Foot volume estimation

Foot volume was estimated volumetrically by water displacement. A water bath was filled to 25 cm with 30°C water after which the subject immersed and placed the foot on the bottom of the bath. The position of the foot was kept constant by a horizontal position bar placed at the opening of the bath. The water displaced by the foot was collected and weighed (OBH Nordica, Denmark) and corresponds to the volume of the foot. The measurement was repeated three times and an average was calculated. During one of subject 6's visits the bath was damaged and a leakage was discovered afterwards which forced us to exclude that individual from the foot volume measurements.

Blood pressure measurement

Blood pressure was measured in seated subjects on the left arm with a manual sphygmomanometer and the average of three measurements is reported.

Measurement of nifedipine in plasma

All blood samples were stored at −20°C until analysed. Nifedipine was extracted using a mixture of methanol and acetonitrile following protein precipitation. The extract was ultra-filtrated and analysed by ultra-high performance liquid chromatography mass spectrometry (UPLC-MS/MS). Deuterium-labelled nifedipine was used as internal standard and an 8-point calibration was performed using blood spiked with defined amounts of nifedipine reference material (Sigma-Aldrich catalogue number N7634). The calibration range was 3.9–500 μg l−1 and the lower limit of quantitation was 2.6 μg l−1. All sample preparation was performed with a minimum of light exposure because of nifedipine's photosensitivity. Method validation parameter calculations were based on recommendation provided by the Scientific Working Group for Forensic Toxicology (http://www.swgtox.org): Standard Practices for Method Validation in Forensic Toxicology. The current method is based on methodologies developed by Sørensen and Hasselstrøm (Sørensen & Hasselstrøm, 2013).

Statistics

Microsoft Excel was used for data storage and all statistical analyses were conducted in GraphPad Prism version 5. All in vivo data were analysed using a Student's paired t test. Single concentration effects from the myograph experiments were analysed using Student's paired t test. Concentration–response curves to NA were analysed by least-squares fitting to a sigmoidal curve and compared by extra sum-of-squares F test. Correlation between CCB treatment and spontaneous activity in vitro was analysed with a χ2 test. All data are presented as means ± SEM. Significance level was set at P = 0.05.

Results

Cav1.2 is the predominant calcium channel expressed in human lymphatic vessels

Human thoracic duct RNA from eight individuals was investigated for the presence of the pore-forming α-1 subunit genes of L-type calcium channels; CACNA1S (CaV1.1), CACNA1C (CaV1.2) and CACNA1D (CaV1.3). A transcript for CACNA1C was amplified from all individuals (n = 8) examined by RT-PCR (Fig.1A, right).
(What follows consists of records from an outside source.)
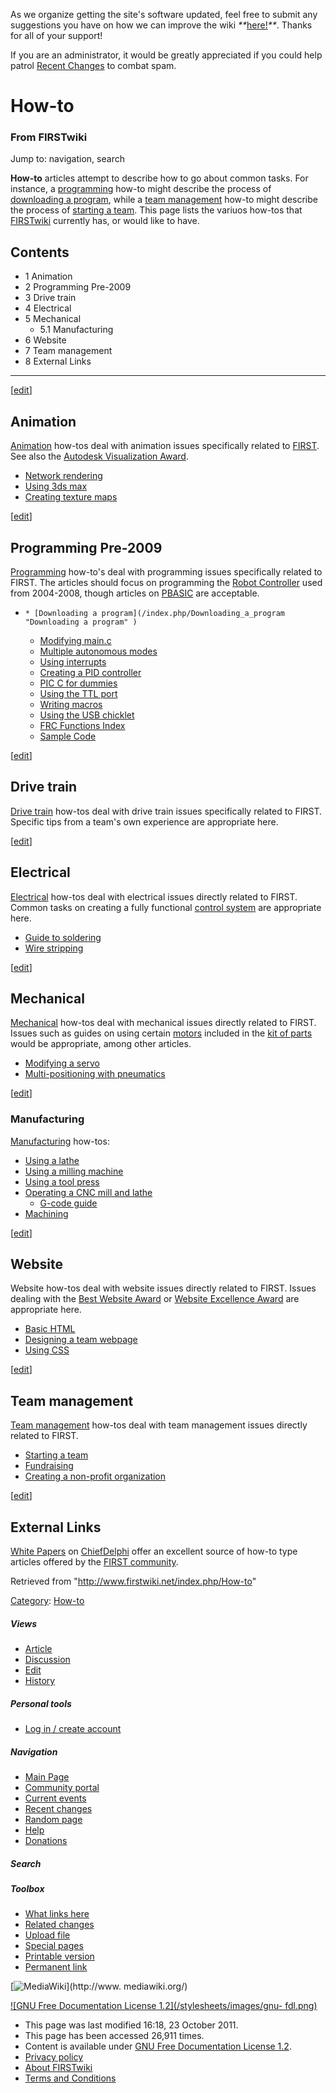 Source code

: As we organize getting the site's software updated, feel free to submit any
suggestions you have on how we can improve the wiki
_**_[here!](/index.php/User:Hallry/Suggestions "User:Hallry/Suggestions"
)_**_. Thanks for all of your support!

If you are an administrator, it would be greatly appreciated if you could help
patrol [Recent Changes](/index.php/Special:Recentchanges
"Special:Recentchanges" ) to combat spam.

# How-to

### From FIRSTwiki

Jump to: navigation, search

**How-to** articles attempt to describe how to go about common tasks. For instance, a [programming](/index.php/Programming "Programming" ) how-to might describe the process of [downloading a program](/index.php/Downloading_a_program "Downloading a program" ), while a [team management](/index.php/Team_management "Team management" ) how-to might describe the process of [starting a team](/index.php/Starting_a_team "Starting a team" ). This page lists the variuos how-tos that [FIRSTwiki](/index.php/FIRSTwiki "FIRSTwiki" ) currently has, or would like to have. 

## Contents

  * 1 Animation
  * 2 Programming Pre-2009
  * 3 Drive train
  * 4 Electrical
  * 5 Mechanical
    * 5.1 Manufacturing
  * 6 Website
  * 7 Team management
  * 8 External Links  
---  
  
[[edit](/index.php?title=How-to&action=edit&section=1 "Edit section:
Animation" )]

## Animation

[Animation](/index.php/Animation "Animation" ) how-tos deal with animation
issues specifically related to [FIRST](/index.php/FIRST "FIRST" ). See also
the [Autodesk Visualization Award](/index.php/Autodesk_Visualization_Award
"Autodesk Visualization Award" ).

  * [Network rendering](/index.php/Network_rendering "Network rendering" )
  * [Using 3ds max](/index.php?title=Using_3ds_max&action=edit "Using 3ds max" )
  * [Creating texture maps](/index.php/Creating_texture_maps "Creating texture maps" )

[[edit](/index.php?title=How-to&action=edit&section=2 "Edit section:
Programming Pre-2009" )]

## Programming Pre-2009

[Programming](/index.php/Programming "Programming" ) how-to's deal with
programming issues specifically related to FIRST. The articles should focus on
programming the [Robot
Controller](/index.php?title=Robot_Controller_%282007%29&action=edit "Robot
Controller \(2007\)" ) used from 2004-2008, though articles on
[PBASIC](/index.php/PBASIC "PBASIC" ) are acceptable.

  *     * [Downloading a program](/index.php/Downloading_a_program "Downloading a program" )
    * [Modifying main.c](/index.php?title=Modifying_main.c&action=edit "Modifying main.c" )
    * [Multiple autonomous modes](/index.php/Multiple_autonomous_modes "Multiple autonomous modes" )
    * [Using interrupts](/index.php/Using_interrupts "Using interrupts" )
    * [Creating a PID controller](/index.php/Creating_a_PID_controller "Creating a PID controller" )
    * [PIC C for dummies](/index.php?title=PIC_C_for_dummies&action=edit "PIC C for dummies" )
    * [Using the TTL port](/index.php?title=Using_the_TTL_port&action=edit "Using the TTL port" )
    * [Writing macros](/index.php/Writing_macros "Writing macros" )
    * [Using the USB chicklet](/index.php/Using_the_USB_chicklet "Using the USB chicklet" )
    * [FRC Functions Index](/index.php?title=FRC_Functions_Index&action=edit "FRC Functions Index" )
    * [Sample Code](/index.php/Sample_Code "Sample Code" )

[[edit](/index.php?title=How-to&action=edit&section=3 "Edit section: Drive
train" )]

## Drive train

[Drive train](/index.php/Drive_train "Drive train" ) how-tos deal with drive
train issues specifically related to FIRST. Specific tips from a team's own
experience are appropriate here.

[[edit](/index.php?title=How-to&action=edit&section=4 "Edit section:
Electrical" )]

## Electrical

[Electrical](/index.php/Electronics_and_circuitry "Electronics and circuitry"
) how-tos deal with electrical issues directly related to FIRST. Common tasks
on creating a fully functional [control system](/index.php/Control_system
"Control system" ) are appropriate here.

  * [Guide to soldering](/index.php/Guide_to_soldering "Guide to soldering" )
  * [Wire stripping](/index.php/Wire_stripping "Wire stripping" )

[[edit](/index.php?title=How-to&action=edit&section=5 "Edit section:
Mechanical" )]

## Mechanical

[Mechanical](/index.php/Mechanical_processes_and_tools "Mechanical processes
and tools" ) how-tos deal with mechanical issues directly related to FIRST.
Issues such as guides on using certain [motors](/index.php/Motors "Motors" )
included in the [kit of parts](/index.php/Kit_of_parts "Kit of parts" ) would
be appropriate, among other articles.

  * [Modifying a servo](/index.php/Modifying_a_servo "Modifying a servo" )
  * [Multi-positioning with pneumatics](/index.php?title=Multi-positioning_with_pneumatics&action=edit "Multi-positioning with pneumatics" )

[[edit](/index.php?title=How-to&action=edit&section=6 "Edit section:
Manufacturing" )]

### Manufacturing

[Manufacturing](/index.php/Manufacturing "Manufacturing" ) how-tos:

  * [Using a lathe](/index.php/Using_a_lathe "Using a lathe" )
  * [Using a milling machine](/index.php?title=Using_a_milling_machine&action=edit "Using a milling machine" )
  * [Using a tool press](/index.php?title=Using_a_tool_press&action=edit "Using a tool press" )
  * [Operating a CNC mill and lathe](/index.php?title=Operating_a_CNC_mill_and_lathe&action=edit "Operating a CNC mill and lathe" )
    * [G-code guide](/index.php?title=G-code_guide&action=edit "G-code guide" )
  * [Machining](/index.php/Machining "Machining" )

[[edit](/index.php?title=How-to&action=edit&section=7 "Edit section: Website"
)]

## Website

Website how-tos deal with website issues directly related to FIRST. Issues
dealing with the [Best Website Award](/index.php/Best_Website_Award "Best
Website Award" ) or [Website Excellence
Award](/index.php/Website_Excellence_Award "Website Excellence Award" ) are
appropriate here.

  * [Basic HTML](/index.php/Basic_HTML "Basic HTML" )
  * [Designing a team webpage](/index.php/Designing_a_team_webpage "Designing a team webpage" )
  * [Using CSS](/index.php/Using_CSS "Using CSS" )

[[edit](/index.php?title=How-to&action=edit&section=8 "Edit section: Team
management" )]

## Team management

[Team management](/index.php/Team_management "Team management" ) how-tos deal
with team management issues directly related to FIRST.

  * [Starting a team](/index.php/Starting_a_team "Starting a team" )
  * [Fundraising](/index.php/Fundraising "Fundraising" )
  * [Creating a non-profit organization](/index.php/Creating_a_non-profit_organization "Creating a non-profit organization" )

[[edit](/index.php?title=How-to&action=edit&section=9 "Edit section: External
Links" )]

## External Links

[White Papers](http://www.chiefdelphi.com/forums/papers.php?
"http://www.chiefdelphi.com/forums/papers.php?" ) on
[ChiefDelphi](/index.php/ChiefDelphi "ChiefDelphi" ) offer an excellent source
of how-to type articles offered by the [FIRST
community](/index.php/FIRST_community "FIRST community" ).

Retrieved from "<http://www.firstwiki.net/index.php/How-to>"

[Category](/index.php?title=Special:Categories&article=How-to
"Special:Categories" ): [How-to](/index.php/Category:How-to "Category:How-to"
)

##### Views

  * [Article](/index.php/How-to)
  * [Discussion](/index.php/Talk:How-to)
  * [Edit](/index.php?title=How-to&action=edit)
  * [History](/index.php?title=How-to&action=history)

##### Personal tools

  * [Log in / create account](/index.php?title=Special:Userlogin&returnto=How-to)

[](/index.php/Main_Page "Main Page" )

##### Navigation

  * [Main Page](/index.php/Main_Page)
  * [Community portal](/index.php/FIRSTwiki:Community_portal)
  * [Current events](/index.php/Current_events)
  * [Recent changes](/index.php/Special:Recentchanges)
  * [Random page](/index.php/Special:Random)
  * [Help](/index.php/FIRSTwiki:Help)
  * [Donations](/index.php/FIRSTwiki:Site_support)

##### Search



##### Toolbox

  * [What links here](/index.php/Special:Whatlinkshere/How-to)
  * [Related changes](/index.php/Special:Recentchangeslinked/How-to)
  * [Upload file](/index.php/Special:Upload)
  * [Special pages](/index.php/Special:Specialpages)
  * [Printable version](/index.php?title=How-to&printable=yes)
  * [Permanent link](/index.php?title=How-to&oldid=83021)

[![MediaWiki](/skins/common/images/poweredby_mediawiki_88x31.png)](http://www.
mediawiki.org/)

[![GNU Free Documentation License 1.2](/stylesheets/images/gnu-
fdl.png)](http://www.gnu.org/copyleft/fdl.html)

  * This page was last modified 16:18, 23 October 2011.
  * This page has been accessed 26,911 times.
  * Content is available under [GNU Free Documentation License 1.2](http://www.gnu.org/copyleft/fdl.html "http://www.gnu.org/copyleft/fdl.html" ).
  * [Privacy policy](/index.php/FIRSTwiki:Privacy_policy "FIRSTwiki:Privacy policy" )
  * [About FIRSTwiki](/index.php/FIRSTwiki:About "FIRSTwiki:About" )
  * [Terms and Conditions](/index.php/FIRSTwiki:Terms_and_conditions "FIRSTwiki:Terms and conditions" )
Interestingly, some individuals expressed CACNA1C alone (n = 2) or in combination with either CACNA1S (n = 2) or CACNA1D (n = 2), and in some instances all three isoforms were detected (n = 2). Sequence analysis of the RT-PCR bands confirmed the identities of the amplified products. The band for CACNA1S was consistently smaller than predicted for the reference sequence (NM_000069.2) and when sequenced was found to lack exon 29: skipping of this exon shortens the extracellular loop between the transmembrane domains IVS3 and IVS4 and has been reported to confer higher conductance and voltage sensitivity to the CaV1.1 Ca2+ channel in skeletal muscle (Tuluc et al. 2009). The CaV1.2 sequence translated to the amino acid sequence VNDAVGRDWPWIYFVTLIIIGSFFVLNLVLGVLSG, which corresponds to the cardiac isoform exon 8a. As CACNA1C was the consistently expressed isoform, we performed immunoreactivity experiments to localize the protein expression in whole-mount sections of human thoracic duct. Using confocal microscopy, the anti-CaV1.2 signal was localized to the LSMCs. Co-staining of nucleic acids with SYTO 16 revealed positive immunostaining for CaV1.2 in cells with typical cigar-shaped smooth muscle cell nuclei (Fig.1B). Z-stack images constructed through the duct wall confirmed the positive staining to be constrained to the media, with no CaV1.2 immunostaining observed in the endothelial cell layer. The parallel control experiments were negative (with tissue either incubated without the primary antibody or with the antibody preincubated with antigenic peptide; data not shown).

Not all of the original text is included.